Finally, let me talk about spirituality. first of all, you need to know that these thoughts are coming from a former atheist. i am absolutely convinced that i would not have been able to get to where i am were it not for having surrendered control of my life. this life is not primarely about faith, about buying into a set of beliefs, nor about grace, about god acting upon you. this life goes beyond that. it is about a relationship, a personal and unbrokered relationship with a god that is within us and among us here and now and who reveals herself in the most unexpected dark nights with such brightness that he blinds us. it takes humility to hold her hand in that dark night of light, but once you take hold of it, everything makes sense, rationally and emotionally, but at a different and unexpected level.
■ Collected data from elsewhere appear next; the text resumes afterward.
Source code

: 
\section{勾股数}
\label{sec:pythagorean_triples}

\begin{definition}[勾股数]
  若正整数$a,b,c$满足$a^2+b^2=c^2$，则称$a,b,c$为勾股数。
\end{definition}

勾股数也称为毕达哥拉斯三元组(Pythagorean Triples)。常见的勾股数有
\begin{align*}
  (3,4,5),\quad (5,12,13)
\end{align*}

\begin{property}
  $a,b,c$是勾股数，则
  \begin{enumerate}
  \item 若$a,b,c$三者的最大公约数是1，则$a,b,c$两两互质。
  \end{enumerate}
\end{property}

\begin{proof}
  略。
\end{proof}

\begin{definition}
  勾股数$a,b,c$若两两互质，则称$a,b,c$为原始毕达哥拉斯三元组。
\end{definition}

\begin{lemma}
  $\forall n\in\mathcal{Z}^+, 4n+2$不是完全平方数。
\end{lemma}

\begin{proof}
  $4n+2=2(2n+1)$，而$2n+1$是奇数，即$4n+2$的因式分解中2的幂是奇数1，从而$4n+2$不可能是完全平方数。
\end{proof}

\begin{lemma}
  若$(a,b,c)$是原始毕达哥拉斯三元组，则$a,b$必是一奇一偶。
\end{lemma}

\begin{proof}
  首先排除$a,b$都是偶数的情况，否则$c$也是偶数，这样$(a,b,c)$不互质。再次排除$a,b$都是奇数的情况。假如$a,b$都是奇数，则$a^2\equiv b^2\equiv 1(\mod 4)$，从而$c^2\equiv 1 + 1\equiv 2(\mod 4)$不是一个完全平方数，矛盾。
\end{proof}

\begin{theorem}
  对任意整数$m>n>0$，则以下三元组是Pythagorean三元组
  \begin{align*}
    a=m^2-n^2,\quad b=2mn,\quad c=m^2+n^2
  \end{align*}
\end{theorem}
i happen to have been a catholic, so i basically went back to my roots, but other religious traditions have their ways, all valid. i emphasize a tradition because there is a level of wisdom through the thousands of years that many of these religions have been in existance that is, in my opinion, unparalled in the off the shelf typical new age stuff.
jesus talks about the kingdom of god being like a mustard seed. it is a very small seed and, ironically and, more importantly, it is a weed, a pest that nobody wanted in their fields during jesus' time because once it takes root it is difficult to eradicate. on top of that, it attracts birds, which compound the problems for the farmer.
the domain of god, then, is paradoxical, like a weed nobody wants.
take care.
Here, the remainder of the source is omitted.